Continuous-state reinforcement learning with fuzzy approximation

Reference:
L. Busoniu, D. Ernst, B. De Schutter, and R. Babuska, "Continuous-state reinforcement learning with fuzzy approximation," Proceedings of the 7th Annual Symposium on Adaptive and Learning Agents and Multi-Agent Systems (ALAMAS 2007) (K. Tuyls, S. de Jong, M. Ponsen, and K. Verbeeck, eds.), Maastricht, The Netherlands, pp. 21-35, Apr. 2007.

Abstract:
Reinforcement learning (RL) is a widely used learning paradigm for adaptive agents. Well-understood RL algorithms with good convergence and consistency properties exist.

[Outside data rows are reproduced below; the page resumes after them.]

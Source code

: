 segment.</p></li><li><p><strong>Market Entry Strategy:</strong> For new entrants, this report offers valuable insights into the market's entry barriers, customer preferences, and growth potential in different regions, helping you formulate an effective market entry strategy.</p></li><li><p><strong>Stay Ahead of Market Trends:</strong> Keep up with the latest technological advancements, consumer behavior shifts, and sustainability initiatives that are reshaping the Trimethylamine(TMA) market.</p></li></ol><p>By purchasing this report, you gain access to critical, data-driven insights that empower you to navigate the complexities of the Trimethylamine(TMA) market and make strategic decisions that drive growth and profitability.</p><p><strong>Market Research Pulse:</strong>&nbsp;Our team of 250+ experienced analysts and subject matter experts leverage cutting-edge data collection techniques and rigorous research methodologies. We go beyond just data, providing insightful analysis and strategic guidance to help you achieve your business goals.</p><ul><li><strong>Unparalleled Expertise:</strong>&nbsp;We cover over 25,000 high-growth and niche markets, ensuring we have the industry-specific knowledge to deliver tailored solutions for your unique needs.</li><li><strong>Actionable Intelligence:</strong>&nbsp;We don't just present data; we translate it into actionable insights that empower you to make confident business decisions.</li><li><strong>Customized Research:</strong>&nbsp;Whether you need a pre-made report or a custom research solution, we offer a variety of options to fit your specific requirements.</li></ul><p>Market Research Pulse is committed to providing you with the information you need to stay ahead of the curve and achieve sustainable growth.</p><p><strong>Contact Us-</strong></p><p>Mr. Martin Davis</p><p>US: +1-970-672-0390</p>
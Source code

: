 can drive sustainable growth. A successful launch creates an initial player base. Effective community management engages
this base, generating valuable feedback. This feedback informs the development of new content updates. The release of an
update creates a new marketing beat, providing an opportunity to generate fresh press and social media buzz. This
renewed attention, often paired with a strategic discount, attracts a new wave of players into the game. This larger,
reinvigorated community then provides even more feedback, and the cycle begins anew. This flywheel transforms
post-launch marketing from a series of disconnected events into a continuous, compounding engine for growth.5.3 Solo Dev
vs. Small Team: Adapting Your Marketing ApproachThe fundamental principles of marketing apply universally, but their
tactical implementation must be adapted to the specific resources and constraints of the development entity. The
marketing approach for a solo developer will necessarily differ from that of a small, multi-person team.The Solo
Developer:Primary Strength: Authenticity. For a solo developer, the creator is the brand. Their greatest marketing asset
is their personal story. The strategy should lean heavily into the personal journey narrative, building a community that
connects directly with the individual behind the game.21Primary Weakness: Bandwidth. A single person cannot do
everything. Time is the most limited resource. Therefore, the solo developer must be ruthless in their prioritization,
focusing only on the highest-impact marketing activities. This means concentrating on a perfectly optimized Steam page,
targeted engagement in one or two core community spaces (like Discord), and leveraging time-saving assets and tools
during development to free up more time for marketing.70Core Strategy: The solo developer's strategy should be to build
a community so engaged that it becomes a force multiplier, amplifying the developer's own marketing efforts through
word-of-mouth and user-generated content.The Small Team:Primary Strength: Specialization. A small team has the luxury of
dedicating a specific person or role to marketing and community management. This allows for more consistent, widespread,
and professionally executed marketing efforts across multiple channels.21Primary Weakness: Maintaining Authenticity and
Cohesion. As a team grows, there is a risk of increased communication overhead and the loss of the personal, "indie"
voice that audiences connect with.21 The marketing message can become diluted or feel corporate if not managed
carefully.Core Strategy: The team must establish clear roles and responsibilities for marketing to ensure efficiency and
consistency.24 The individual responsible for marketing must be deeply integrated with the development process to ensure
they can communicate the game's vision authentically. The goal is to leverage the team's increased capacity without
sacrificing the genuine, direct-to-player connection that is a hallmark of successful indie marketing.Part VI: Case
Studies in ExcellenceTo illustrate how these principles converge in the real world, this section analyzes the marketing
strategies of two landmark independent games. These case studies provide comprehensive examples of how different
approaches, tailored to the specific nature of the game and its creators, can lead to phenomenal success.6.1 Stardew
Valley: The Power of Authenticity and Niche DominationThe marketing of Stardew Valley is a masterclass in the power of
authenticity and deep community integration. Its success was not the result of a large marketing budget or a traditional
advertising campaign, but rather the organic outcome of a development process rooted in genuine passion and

In their original form, these algorithms require that the environment states and agent actions take values in a relatively small discrete set. Fuzzy representations for approximate, model-free RL have been proposed in the literature for the more difficult case where the state-action space is continuous. In this work, we propose a fuzzy approximation structure similar to those previously used for Q-learning, but we combine it with the model-based Q-value iteration algorithm. We show that the resulting algorithm converges. We also give a modified, serial variant of the algorithm that converges at least as fast as the original version. An illustrative simulation example is provided.